我正在使用 influxdb 2.7.6,并创建了一个名为 cgm_glucose_history 的测量。我添加了一个名为device_sn的标签,一个名为glucose的字段,以及一个名为device_time的字段来记录血糖生成的确切时间。在此测量中,每个 device_sn 每分钟生成一个葡萄糖值。
我使用java客户端保存数据
List<Point> pointList = new ArrayList<>();
for (CgmGlucose cgmGlucose : list) {
// Time alignment to minutes, 00:00,00:01,00:2,00:3...
long time = cgmGlucose.getDeviceTime() - cgmGlucose.getDeviceTime() % 1000L;
Point point = Point.measurement(MEASUREMENT_CGM_GLUCOSE_HISTORY)

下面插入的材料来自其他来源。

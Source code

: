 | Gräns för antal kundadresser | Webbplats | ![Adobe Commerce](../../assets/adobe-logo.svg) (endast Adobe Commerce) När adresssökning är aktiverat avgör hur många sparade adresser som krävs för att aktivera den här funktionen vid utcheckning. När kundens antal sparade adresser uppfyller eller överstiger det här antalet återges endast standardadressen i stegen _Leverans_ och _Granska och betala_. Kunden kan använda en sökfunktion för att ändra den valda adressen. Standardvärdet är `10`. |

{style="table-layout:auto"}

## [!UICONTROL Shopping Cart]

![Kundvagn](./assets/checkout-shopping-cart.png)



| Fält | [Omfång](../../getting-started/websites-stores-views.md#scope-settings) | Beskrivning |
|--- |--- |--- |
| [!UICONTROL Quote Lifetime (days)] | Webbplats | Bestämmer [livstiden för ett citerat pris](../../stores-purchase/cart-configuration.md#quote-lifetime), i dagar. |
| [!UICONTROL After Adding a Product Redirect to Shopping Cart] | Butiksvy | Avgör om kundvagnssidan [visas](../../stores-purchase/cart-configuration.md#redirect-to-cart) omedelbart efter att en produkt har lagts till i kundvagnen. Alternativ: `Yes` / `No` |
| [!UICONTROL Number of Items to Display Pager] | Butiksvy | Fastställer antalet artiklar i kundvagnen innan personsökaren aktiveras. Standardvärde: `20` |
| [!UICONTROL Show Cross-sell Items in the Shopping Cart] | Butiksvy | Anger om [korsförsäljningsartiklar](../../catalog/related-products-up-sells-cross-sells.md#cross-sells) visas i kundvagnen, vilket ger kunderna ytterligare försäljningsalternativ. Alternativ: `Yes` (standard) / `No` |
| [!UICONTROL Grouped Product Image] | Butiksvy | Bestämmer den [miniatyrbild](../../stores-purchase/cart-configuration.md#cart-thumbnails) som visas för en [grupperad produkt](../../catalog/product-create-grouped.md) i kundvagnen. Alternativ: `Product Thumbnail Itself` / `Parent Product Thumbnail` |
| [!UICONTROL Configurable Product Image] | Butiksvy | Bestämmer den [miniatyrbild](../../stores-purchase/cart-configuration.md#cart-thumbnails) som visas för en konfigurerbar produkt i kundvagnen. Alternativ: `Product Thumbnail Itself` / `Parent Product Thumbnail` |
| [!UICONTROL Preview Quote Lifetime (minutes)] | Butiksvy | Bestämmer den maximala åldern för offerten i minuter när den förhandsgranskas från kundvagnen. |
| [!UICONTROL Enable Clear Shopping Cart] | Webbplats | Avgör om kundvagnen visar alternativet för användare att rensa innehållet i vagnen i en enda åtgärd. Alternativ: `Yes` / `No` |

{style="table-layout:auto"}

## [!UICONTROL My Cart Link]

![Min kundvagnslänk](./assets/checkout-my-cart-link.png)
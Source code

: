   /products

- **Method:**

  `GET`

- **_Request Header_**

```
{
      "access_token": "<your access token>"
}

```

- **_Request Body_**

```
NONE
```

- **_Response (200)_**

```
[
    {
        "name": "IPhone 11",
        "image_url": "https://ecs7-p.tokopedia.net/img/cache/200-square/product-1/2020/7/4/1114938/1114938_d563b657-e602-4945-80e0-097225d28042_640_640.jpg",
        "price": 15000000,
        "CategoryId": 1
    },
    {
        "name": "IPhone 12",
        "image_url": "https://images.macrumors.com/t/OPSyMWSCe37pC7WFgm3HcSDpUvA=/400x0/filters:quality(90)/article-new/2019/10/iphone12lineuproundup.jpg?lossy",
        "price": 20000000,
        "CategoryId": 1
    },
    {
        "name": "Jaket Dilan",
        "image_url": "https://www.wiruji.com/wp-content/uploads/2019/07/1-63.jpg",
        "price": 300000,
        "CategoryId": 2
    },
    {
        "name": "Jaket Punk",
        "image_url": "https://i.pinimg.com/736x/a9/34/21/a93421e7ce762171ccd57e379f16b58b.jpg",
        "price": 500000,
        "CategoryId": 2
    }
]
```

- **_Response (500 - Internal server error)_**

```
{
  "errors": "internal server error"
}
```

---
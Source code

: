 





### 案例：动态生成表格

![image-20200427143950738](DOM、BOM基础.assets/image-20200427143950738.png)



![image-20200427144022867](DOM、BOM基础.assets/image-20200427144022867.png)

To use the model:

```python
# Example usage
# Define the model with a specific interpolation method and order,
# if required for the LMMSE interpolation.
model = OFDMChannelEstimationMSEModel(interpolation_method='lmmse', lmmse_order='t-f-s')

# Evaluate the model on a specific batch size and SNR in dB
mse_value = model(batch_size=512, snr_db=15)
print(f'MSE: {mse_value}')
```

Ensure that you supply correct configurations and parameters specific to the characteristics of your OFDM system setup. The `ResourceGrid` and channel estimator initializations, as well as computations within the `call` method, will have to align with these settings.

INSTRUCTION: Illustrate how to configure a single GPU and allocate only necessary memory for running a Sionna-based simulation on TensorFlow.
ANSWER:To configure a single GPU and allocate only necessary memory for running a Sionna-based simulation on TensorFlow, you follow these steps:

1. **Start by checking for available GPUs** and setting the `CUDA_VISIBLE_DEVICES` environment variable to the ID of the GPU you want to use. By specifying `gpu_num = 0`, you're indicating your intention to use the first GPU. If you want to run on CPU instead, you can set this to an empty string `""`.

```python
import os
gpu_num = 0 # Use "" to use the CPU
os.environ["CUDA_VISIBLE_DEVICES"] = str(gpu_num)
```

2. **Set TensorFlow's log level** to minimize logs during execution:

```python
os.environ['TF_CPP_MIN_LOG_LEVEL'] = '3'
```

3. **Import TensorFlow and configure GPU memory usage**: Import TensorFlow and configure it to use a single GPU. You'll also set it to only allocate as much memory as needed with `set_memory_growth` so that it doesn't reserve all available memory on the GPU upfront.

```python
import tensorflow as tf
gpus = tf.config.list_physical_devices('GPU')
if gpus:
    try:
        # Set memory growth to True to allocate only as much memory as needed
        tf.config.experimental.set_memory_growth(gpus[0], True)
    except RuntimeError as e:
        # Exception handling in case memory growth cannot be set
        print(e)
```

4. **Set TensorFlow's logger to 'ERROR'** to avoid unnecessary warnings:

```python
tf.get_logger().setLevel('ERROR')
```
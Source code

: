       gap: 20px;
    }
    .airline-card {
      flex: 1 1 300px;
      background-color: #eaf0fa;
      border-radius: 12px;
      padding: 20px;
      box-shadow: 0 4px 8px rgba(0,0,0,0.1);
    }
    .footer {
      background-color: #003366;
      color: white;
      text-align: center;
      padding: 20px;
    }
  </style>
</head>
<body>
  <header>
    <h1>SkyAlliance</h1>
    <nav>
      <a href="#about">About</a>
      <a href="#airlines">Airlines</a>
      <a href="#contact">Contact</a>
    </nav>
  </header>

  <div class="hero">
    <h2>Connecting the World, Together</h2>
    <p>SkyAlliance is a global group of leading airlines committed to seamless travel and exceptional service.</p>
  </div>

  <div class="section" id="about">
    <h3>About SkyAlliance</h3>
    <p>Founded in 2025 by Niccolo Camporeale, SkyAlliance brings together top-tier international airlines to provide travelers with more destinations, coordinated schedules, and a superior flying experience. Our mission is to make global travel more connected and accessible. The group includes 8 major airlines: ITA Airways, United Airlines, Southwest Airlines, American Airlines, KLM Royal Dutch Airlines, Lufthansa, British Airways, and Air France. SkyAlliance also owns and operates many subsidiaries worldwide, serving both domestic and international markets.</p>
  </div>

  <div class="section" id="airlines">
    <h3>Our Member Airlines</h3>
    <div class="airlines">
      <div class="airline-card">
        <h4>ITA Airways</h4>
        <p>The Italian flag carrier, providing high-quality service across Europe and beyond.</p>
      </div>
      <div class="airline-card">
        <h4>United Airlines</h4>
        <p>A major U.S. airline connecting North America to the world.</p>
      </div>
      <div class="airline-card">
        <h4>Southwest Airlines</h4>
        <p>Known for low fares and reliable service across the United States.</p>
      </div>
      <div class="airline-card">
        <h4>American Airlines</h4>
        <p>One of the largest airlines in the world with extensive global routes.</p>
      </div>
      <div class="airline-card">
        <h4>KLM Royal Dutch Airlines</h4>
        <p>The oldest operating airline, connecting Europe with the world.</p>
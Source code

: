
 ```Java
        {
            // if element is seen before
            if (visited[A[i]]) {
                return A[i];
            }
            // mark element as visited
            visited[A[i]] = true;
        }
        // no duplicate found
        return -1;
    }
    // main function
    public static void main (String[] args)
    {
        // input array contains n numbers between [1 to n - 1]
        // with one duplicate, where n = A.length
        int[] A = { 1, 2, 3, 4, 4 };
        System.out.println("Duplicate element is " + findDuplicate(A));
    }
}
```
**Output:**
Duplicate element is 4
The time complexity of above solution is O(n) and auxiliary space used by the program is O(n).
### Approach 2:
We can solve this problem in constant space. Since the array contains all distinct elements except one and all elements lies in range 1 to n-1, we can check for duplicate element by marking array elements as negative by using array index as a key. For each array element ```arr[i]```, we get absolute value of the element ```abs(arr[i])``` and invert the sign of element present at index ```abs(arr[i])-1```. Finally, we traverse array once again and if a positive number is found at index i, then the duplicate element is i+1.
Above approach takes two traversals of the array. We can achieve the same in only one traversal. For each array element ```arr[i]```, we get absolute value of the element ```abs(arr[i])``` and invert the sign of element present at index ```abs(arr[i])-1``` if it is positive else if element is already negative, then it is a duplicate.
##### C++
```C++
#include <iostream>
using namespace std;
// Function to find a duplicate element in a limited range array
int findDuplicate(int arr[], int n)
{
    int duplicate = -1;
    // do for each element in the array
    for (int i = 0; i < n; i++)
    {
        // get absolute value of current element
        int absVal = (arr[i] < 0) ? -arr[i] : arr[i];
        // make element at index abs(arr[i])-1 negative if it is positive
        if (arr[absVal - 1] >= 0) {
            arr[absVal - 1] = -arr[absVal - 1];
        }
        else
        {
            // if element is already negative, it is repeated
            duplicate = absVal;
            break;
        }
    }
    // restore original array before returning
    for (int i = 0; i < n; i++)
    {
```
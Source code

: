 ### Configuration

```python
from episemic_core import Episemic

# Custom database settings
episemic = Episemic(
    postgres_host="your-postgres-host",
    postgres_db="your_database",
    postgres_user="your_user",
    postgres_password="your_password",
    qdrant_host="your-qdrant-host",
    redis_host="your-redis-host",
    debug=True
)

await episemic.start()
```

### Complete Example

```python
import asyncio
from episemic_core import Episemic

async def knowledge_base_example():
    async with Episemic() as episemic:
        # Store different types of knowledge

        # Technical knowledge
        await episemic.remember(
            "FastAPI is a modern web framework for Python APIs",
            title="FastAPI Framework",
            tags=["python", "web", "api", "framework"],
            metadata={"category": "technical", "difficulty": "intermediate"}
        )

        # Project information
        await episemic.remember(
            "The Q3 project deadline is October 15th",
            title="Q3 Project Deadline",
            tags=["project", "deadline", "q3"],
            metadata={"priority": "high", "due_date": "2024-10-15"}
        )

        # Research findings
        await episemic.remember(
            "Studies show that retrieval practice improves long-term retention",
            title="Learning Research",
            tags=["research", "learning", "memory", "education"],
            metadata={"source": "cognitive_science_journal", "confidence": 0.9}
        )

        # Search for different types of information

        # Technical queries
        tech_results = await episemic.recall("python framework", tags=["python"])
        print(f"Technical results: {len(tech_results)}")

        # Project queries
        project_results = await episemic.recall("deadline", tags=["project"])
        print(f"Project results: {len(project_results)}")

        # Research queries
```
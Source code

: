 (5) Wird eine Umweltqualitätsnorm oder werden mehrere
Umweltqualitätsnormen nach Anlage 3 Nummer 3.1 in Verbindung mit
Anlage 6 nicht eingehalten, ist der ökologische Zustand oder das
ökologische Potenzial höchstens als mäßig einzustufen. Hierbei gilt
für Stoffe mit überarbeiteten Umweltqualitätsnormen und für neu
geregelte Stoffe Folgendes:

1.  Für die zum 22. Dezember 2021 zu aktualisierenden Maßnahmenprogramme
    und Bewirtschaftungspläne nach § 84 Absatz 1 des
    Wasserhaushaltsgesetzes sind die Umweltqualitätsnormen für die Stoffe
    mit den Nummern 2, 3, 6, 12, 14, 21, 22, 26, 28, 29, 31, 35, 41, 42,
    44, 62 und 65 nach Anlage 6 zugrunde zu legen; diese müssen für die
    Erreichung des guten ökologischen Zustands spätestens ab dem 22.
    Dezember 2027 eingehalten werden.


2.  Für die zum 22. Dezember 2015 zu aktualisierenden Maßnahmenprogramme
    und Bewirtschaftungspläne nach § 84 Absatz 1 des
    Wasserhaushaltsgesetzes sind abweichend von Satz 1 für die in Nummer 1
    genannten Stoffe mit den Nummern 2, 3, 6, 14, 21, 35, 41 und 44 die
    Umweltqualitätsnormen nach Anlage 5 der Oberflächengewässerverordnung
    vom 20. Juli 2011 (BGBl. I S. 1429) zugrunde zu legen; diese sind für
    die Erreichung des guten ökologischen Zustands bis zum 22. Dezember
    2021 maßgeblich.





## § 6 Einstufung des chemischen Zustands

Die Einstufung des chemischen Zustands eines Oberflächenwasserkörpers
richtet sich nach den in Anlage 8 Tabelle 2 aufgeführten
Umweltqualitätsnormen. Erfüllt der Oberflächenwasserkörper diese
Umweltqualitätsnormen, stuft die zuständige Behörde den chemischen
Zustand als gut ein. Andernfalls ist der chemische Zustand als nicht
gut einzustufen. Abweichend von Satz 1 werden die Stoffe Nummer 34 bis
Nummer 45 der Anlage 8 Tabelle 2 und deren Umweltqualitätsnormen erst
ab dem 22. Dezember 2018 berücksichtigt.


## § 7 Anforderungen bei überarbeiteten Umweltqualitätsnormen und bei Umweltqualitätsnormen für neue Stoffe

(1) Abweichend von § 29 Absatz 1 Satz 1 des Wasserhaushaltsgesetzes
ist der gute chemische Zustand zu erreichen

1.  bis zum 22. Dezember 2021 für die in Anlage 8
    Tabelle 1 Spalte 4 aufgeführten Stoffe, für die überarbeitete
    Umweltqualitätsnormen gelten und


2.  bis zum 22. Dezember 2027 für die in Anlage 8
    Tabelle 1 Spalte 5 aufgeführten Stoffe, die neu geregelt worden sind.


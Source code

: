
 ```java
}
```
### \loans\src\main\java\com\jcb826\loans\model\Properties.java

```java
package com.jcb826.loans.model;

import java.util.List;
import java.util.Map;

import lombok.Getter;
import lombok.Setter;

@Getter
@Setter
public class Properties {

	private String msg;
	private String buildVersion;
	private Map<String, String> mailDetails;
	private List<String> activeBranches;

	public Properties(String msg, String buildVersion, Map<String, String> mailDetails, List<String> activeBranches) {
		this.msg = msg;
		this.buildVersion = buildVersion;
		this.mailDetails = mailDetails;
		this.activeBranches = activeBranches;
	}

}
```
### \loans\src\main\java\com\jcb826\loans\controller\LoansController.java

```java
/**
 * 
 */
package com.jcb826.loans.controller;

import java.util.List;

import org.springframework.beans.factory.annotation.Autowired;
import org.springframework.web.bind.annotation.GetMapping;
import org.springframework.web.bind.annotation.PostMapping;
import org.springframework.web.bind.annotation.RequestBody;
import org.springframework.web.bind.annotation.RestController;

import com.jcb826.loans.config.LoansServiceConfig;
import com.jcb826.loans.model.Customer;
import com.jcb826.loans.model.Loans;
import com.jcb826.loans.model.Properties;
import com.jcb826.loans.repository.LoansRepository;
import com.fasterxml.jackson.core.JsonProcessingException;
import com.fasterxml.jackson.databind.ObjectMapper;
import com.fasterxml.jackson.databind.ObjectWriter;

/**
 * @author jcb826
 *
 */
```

.time(time, WritePrecision.MS)
.addTag("patient_code", cgmGlucose.getPatientCode())
.addTag("device_sn", cgmGlucose.getDeviceSn())
.addField("glucose", cgmGlucose.getGlucose())
.addField("device_time", cgmGlucose.getDeviceTime());
pointList.add(point);
if (pointList.size() >= 1000) {
writeApi.writePoints(InfluxConfig.getBucket(), InfluxConfig.getOrg(), pointList);
pointList.clear();
}
}
if (!pointList.isEmpty()) {
writeApi.writePoints(InfluxConfig.getBucket(), InfluxConfig.getOrg(), pointList);
pointList.clear();
}
writeApi.close();
我现在需要查询特定device_sn第一次发生持续高血糖事件(如果有)的时间。持续高血糖定义为血糖值大于13.9并持续超过两个小时。我使用了window和reduce方法,代码如下:
import "interpolate"
from(bucket: "cdm_dm")
|> range(start: 1718679994)
|> filter(fn: (r) => r["_measurement"] == "cgm_glucose_history")
|> filter(fn: (r) => r["device_sn"] == "TT22222AN2")
|> filter(fn: (r) => r["_field"] == "glucose" or r["_field"] == "device_time")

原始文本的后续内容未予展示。